No daj spokój, przecież w win xp jest takie ładnie okienko, bodajże 'podgląd zdarzeń systemowych'. Wszystko ładnie podzielone na tabelki, wierszyki, kolumny aż oko się śmieje. Tu klik, tam klik i jeszcze raz klik aż wszystko pięknie się pojawia, czarno na białym. W zależności od rodzaju błędu, przy temacie pojawia się inna ikonka. A jak nie możemy sami sobie poradzić, to można szybciutko i wygodnie przedstawić problem na forum, razem z załącznikami.

dla niekumatych - to jest wysublimowana ironia   :Twisted Evil: 

----------

## argasek

Ja przestawiłem Siostrę i Szwagra. Przeszli kolejno Mandrake'a, SuSE a teraz Gentoo, co prawda aktualizuję im to sam co pewien czas (bo akurat przy etc-update) rady by nie dali, ale KDE mają, OpenOffice jest, Internet chodzi, jak trzeba to korzystają z Wine - przeciętny user naprawdę nie potrzebuje cudów...

----------

## n0rbi666

 *Art.root wrote:*   

>  ale w rodzinie i wśród znajomych dali mi etykietke "informatyk" i jak sie coś spierniczy, to zgadnij kogo wzywają 

  Mi to pasi - za darmo nie chodzę   :Cool: 

 *Quote:*   

> Nie mówie, że Linuksa nie można zepsuć, można, ale jak sie Lin psuje, to jestem w stanie go naprawić, a niech mi kto powie, dlaczego win sie zawiesił ? Żadnych logów*, żadnych komunikatów* i kombinuj o co poszło...

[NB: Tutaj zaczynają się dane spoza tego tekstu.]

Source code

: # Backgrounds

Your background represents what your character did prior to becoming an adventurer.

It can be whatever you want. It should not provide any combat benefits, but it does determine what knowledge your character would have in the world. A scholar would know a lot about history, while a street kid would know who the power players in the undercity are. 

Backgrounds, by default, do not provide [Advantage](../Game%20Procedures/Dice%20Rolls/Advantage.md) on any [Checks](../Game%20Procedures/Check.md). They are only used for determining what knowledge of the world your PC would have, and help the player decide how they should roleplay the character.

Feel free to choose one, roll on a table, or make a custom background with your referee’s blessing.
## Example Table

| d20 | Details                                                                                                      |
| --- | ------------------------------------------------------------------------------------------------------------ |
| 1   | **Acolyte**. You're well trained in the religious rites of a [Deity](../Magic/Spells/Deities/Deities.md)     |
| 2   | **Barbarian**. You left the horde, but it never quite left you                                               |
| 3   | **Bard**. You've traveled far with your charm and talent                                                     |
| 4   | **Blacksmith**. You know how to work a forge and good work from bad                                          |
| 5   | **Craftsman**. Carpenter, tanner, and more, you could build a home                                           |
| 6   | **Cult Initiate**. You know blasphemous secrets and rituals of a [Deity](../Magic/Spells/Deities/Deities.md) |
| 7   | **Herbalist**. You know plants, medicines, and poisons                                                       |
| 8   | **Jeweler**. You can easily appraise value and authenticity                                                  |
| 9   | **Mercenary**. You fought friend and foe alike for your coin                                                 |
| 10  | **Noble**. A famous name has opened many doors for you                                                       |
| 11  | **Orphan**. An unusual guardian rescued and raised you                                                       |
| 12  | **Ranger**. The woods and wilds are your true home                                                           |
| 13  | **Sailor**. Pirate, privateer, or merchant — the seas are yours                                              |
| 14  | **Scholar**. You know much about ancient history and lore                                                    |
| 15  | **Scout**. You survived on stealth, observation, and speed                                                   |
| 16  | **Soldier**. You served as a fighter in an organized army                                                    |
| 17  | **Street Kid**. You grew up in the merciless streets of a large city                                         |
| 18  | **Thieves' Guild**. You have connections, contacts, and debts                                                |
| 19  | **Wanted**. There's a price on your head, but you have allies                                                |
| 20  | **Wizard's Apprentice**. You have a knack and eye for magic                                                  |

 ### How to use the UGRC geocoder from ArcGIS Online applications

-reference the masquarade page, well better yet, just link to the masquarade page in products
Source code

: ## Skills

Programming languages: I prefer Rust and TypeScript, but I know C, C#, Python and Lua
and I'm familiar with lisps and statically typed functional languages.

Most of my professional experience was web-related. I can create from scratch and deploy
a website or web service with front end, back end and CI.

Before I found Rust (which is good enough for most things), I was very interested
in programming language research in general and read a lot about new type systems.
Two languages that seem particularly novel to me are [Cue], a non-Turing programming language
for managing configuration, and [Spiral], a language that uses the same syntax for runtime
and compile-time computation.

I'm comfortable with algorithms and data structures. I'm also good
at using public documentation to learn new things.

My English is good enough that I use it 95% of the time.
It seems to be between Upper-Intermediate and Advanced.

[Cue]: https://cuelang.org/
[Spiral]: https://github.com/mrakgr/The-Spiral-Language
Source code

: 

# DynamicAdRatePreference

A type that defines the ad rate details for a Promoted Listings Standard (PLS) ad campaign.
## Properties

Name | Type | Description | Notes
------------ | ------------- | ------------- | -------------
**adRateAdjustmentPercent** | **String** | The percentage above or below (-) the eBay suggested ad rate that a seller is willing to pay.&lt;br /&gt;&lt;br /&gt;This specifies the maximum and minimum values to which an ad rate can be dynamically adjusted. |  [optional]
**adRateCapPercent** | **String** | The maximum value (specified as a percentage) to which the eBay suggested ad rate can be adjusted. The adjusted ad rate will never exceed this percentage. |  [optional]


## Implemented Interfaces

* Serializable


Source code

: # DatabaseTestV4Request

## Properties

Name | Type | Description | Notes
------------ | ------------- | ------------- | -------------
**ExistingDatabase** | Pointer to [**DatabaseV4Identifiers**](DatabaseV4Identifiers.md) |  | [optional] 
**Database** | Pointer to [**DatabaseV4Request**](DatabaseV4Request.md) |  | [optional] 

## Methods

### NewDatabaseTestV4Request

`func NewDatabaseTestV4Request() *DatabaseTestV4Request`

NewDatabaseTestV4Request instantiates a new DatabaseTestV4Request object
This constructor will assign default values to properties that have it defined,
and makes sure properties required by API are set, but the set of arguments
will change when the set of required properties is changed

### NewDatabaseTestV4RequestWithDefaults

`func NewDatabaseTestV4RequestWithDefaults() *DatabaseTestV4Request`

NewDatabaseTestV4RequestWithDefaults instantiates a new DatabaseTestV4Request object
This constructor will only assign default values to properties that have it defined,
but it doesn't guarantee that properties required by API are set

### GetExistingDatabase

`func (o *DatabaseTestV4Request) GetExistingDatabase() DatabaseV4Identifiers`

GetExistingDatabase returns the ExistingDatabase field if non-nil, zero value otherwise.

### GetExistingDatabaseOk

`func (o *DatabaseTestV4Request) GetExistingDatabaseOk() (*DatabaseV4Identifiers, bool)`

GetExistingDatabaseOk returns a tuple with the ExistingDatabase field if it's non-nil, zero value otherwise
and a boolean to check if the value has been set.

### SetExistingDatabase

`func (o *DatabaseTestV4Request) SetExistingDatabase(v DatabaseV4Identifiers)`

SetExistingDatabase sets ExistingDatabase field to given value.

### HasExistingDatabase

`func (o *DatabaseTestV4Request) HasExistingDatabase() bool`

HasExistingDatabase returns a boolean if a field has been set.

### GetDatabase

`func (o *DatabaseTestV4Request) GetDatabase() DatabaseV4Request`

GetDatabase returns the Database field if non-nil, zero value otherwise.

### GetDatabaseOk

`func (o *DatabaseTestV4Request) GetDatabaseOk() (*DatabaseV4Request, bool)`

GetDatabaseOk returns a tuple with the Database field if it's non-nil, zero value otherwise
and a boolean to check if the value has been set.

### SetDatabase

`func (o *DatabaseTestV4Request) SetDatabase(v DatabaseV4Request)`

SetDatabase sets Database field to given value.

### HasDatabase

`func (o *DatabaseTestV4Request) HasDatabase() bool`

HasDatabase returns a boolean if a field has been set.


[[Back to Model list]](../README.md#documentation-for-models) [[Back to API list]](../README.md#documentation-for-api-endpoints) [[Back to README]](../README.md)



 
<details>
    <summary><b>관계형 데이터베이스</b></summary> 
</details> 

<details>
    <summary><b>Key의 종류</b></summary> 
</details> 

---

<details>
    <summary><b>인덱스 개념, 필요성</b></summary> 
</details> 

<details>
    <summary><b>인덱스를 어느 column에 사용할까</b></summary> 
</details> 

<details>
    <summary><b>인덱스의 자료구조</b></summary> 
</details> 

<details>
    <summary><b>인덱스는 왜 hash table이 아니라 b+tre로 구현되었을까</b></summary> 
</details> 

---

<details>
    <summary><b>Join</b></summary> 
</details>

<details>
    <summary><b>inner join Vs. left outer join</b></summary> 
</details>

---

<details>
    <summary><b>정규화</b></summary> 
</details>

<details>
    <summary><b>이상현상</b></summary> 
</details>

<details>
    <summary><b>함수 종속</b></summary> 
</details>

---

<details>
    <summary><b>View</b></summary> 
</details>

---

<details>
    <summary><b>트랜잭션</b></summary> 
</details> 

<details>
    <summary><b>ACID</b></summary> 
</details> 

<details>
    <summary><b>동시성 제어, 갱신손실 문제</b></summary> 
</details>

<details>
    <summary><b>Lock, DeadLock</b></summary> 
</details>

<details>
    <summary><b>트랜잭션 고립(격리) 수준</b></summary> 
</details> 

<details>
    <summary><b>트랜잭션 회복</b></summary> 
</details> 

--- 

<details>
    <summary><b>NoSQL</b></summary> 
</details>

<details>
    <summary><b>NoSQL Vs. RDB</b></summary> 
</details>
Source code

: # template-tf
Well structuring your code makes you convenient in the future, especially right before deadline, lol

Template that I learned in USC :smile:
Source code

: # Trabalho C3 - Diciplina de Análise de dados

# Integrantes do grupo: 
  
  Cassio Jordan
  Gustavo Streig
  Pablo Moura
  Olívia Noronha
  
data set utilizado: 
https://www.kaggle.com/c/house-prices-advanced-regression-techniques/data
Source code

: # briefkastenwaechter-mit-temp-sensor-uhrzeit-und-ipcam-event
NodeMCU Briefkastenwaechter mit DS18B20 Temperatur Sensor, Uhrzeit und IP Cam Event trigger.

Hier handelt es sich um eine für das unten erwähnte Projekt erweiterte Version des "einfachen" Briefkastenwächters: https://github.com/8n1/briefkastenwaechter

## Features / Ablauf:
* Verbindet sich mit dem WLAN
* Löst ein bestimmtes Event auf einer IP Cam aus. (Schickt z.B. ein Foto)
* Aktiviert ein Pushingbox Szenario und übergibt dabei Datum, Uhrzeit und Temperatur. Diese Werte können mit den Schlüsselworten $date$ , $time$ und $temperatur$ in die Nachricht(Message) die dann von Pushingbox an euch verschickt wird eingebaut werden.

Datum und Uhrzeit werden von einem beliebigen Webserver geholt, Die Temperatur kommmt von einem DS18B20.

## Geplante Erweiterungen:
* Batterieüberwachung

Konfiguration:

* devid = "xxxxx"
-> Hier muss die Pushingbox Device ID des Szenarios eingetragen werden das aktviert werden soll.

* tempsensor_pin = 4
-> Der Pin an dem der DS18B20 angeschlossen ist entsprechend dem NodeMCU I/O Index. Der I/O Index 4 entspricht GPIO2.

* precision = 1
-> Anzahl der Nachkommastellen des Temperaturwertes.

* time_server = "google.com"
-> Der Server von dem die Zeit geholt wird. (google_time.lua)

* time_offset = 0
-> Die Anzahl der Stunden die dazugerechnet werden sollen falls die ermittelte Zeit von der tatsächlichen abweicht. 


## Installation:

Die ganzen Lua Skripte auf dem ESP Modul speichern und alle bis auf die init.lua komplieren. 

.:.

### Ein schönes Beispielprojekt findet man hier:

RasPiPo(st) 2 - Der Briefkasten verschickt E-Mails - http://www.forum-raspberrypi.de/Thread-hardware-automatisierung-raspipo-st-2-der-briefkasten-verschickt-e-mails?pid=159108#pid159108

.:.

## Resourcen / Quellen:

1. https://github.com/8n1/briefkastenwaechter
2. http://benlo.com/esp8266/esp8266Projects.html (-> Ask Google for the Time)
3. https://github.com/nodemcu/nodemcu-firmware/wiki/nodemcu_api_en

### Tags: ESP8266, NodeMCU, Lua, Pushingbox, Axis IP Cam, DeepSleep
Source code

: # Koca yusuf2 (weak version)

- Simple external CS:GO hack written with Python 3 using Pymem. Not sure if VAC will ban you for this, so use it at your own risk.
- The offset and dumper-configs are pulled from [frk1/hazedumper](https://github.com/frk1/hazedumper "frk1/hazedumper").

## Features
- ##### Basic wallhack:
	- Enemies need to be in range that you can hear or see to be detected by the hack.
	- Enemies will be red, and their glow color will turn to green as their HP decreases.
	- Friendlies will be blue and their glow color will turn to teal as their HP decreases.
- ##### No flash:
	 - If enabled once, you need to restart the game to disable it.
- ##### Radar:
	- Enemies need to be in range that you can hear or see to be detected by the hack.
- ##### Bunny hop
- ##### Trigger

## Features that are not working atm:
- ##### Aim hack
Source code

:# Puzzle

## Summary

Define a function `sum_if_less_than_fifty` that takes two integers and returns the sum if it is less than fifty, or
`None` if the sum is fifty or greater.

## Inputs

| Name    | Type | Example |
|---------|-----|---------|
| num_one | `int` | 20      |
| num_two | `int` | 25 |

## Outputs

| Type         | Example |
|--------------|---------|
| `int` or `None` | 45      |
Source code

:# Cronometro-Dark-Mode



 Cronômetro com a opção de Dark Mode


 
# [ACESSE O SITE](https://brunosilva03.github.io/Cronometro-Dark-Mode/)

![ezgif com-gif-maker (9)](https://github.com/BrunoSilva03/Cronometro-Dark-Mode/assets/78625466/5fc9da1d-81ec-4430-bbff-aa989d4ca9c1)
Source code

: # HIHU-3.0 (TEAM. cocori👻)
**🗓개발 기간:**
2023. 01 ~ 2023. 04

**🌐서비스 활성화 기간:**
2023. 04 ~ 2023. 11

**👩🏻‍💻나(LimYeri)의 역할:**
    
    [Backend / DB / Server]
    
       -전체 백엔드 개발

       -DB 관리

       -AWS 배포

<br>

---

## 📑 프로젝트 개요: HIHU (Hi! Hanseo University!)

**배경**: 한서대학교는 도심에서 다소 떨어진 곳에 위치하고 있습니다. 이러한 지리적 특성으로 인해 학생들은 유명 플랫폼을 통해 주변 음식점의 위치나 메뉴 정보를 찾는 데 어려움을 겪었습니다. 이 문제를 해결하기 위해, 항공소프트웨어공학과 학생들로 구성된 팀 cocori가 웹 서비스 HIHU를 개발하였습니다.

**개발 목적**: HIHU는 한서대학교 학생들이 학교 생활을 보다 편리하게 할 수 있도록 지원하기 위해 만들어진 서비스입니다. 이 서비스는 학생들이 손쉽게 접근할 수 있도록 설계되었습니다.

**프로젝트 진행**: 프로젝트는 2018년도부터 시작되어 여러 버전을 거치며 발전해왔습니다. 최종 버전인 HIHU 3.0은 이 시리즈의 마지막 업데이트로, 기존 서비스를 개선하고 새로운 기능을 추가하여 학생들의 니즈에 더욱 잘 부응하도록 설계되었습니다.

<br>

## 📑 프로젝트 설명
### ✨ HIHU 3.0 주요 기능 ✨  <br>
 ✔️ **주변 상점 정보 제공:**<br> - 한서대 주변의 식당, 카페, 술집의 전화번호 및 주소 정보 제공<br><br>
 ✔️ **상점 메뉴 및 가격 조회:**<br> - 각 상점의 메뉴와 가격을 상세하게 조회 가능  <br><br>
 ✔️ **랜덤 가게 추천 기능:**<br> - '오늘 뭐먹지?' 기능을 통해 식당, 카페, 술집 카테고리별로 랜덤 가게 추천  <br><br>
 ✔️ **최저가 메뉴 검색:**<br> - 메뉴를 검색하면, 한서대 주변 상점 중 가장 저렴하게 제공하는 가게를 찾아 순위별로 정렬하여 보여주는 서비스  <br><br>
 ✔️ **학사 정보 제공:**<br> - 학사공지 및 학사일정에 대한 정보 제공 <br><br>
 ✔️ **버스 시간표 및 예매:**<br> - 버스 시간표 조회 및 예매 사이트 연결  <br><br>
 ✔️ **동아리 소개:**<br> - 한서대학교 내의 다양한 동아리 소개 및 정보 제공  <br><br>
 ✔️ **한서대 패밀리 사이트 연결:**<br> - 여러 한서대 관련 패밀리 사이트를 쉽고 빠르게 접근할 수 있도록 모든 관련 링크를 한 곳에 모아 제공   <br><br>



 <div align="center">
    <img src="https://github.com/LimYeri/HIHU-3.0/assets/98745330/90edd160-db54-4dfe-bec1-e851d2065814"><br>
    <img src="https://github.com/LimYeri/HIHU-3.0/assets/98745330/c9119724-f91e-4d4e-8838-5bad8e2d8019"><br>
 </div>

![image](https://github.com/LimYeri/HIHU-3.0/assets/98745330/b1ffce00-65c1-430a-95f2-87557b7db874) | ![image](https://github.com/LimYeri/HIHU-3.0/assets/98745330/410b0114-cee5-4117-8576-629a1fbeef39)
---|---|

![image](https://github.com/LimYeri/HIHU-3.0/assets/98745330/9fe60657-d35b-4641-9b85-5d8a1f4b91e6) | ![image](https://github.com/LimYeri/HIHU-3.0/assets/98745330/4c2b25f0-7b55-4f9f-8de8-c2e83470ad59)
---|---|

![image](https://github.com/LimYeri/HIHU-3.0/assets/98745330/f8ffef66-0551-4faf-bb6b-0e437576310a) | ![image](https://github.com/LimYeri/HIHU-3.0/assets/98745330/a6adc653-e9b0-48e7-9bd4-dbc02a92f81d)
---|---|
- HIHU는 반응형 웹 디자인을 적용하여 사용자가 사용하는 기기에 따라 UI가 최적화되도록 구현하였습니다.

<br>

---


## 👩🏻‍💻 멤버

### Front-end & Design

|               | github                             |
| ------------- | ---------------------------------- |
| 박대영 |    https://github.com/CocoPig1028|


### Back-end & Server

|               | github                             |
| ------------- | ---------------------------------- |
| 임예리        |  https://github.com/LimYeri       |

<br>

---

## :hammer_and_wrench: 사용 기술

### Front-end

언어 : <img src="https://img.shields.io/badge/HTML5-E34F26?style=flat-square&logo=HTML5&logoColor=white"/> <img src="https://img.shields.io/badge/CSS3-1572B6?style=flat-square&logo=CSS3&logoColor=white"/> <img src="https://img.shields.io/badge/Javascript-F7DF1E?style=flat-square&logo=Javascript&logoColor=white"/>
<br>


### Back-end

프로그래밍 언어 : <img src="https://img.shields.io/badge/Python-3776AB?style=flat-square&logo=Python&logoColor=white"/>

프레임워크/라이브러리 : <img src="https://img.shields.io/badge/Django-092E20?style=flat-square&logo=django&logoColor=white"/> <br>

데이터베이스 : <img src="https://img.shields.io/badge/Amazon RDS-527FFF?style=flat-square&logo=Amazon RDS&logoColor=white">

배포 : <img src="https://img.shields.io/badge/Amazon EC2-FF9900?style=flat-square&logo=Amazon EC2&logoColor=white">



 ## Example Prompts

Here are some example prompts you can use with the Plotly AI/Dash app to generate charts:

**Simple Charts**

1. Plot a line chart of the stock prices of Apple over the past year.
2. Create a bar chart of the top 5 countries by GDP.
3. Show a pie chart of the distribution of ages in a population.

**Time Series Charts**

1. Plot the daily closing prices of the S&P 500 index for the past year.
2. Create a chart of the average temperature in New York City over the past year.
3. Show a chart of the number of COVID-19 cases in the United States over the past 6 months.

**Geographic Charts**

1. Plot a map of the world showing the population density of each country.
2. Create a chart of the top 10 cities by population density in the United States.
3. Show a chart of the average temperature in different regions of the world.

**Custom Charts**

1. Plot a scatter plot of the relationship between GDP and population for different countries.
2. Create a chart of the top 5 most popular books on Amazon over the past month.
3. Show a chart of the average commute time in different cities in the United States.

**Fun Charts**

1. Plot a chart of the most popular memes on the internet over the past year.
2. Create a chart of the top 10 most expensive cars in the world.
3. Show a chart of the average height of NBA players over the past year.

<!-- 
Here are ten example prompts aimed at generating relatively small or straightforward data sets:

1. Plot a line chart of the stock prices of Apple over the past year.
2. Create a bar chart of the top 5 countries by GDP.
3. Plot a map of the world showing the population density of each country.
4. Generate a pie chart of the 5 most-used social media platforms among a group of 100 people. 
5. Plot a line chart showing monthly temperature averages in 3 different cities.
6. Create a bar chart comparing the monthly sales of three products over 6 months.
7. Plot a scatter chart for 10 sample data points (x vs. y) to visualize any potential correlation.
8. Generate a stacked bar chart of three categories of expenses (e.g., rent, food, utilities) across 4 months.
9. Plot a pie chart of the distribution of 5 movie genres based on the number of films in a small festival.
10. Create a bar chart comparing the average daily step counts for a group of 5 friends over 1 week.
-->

  Hehe wczoraj się męczyłem z windą ... nastąpił nieokreślony błąd  :Cool:  Chociaż fajniejsze są logi Xp - Nastąpił błąd przy uruchamianiu usługi. Uruchomienie usługi nie powiodło się. Ale na wszystko jest lekarstwo - format  :Wink: 

----------

## argasek

Ty norbi666 nawet nie udzielaj się w tym wątku, masz żółtą kartkę i dobrze wiesz za co  :Wink:   :Wink:   :Laughing: 

----------

## Yatmai

 *n0rbi666 wrote:*   

>  *Art.root wrote:*    ale w rodzinie i wśród znajomych dali mi etykietke "informatyk" i jak sie coś spierniczy, to zgadnij kogo wzywają   Mi to pasi - za darmo nie chodzę   

 

Ale z rodzinki nie mam serca zdzierać  :Razz: 

 *n0rbi666 wrote:*   

>  *Quote:*   Nie mówie, że Linuksa nie można zepsuć, można, ale jak sie Lin psuje, to jestem w stanie go naprawić, a niech mi kto powie, dlaczego win sie zawiesił ? Żadnych logów*, żadnych komunikatów* i kombinuj o co poszło...  Hehe wczoraj się męczyłem z windą ... nastąpił nieokreślony błąd  Chociaż fajniejsze są logi Xp - Nastąpił błąd przy uruchamianiu usługi. Uruchomienie usługi nie powiodło się. Ale na wszystko jest lekarstwo - format 

 

No też tak wyznaje, tylko czekam kiedy sie ktoś zbuntuje, że co by nie było, to zaraz format  :Very Happy: 

----------

## szolek

 *Art.root wrote:*   

>  *szolek wrote:*   Nie rozumiem dlaczego tak musicie "nawracać". Moje słoneczko używa wszystkiego, jeśli tylko działa.  
> 
> Zawodowe zboczenie, ale nie mogę uznać systemem operacyjnym czegoś, co nawet porządnej konsoli (i bash'a) nie ma  A poza tym, windziaki łapią wirusy, robaki, śmieci, "inne nieodpowiednie oprogramowanie" i sprawiają problemy. Pal licho jak kowalski na własne życzenie psuje sobie sys i go potem sam naprawia, ale w rodzinie i wśród znajomych dali mi etykietke "informatyk" i jak sie coś spierniczy, to zgadnij kogo wzywają 
> 
> Nie mówie, że Linuksa nie można zepsuć, można, ale jak sie Lin psuje, to jestem w stanie go naprawić, a niech mi kto powie, dlaczego win sie zawiesił ? Żadnych logów*, żadnych komunikatów* i kombinuj o co poszło...
> ...

 

Heh. Całkiem Cię rozumiem. Sam z windowsem miałem tyle przypadków że tylko format ratował, a z help desk'a się ratowałem pracą dyplomową do wczoraj.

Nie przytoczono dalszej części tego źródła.